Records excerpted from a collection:
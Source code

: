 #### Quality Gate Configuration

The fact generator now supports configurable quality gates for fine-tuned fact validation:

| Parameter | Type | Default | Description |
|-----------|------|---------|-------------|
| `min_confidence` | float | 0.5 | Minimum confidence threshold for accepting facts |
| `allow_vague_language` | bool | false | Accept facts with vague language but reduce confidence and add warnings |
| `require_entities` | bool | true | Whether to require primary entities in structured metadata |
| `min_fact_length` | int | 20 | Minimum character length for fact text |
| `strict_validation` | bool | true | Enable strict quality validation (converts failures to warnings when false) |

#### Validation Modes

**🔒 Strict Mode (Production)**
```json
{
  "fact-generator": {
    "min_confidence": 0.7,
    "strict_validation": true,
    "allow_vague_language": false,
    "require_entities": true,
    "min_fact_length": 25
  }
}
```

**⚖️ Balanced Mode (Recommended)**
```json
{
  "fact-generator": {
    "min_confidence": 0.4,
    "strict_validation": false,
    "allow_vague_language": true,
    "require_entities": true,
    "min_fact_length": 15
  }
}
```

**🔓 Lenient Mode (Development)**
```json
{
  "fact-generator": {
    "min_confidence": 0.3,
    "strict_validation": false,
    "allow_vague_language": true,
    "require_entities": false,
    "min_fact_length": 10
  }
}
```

▸ **YOUR ASSIGNMENT**
Check each line of the records for the word "warnings", and show the lines that contain it.

▸ **RESULT FOR THIS EXERCISE**
| `allow_vague_language` | bool | false | Accept facts with vague language but reduce confidence and add warnings |
| `strict_validation` | bool | true | Enable strict quality validation (converts failures to warnings when false) |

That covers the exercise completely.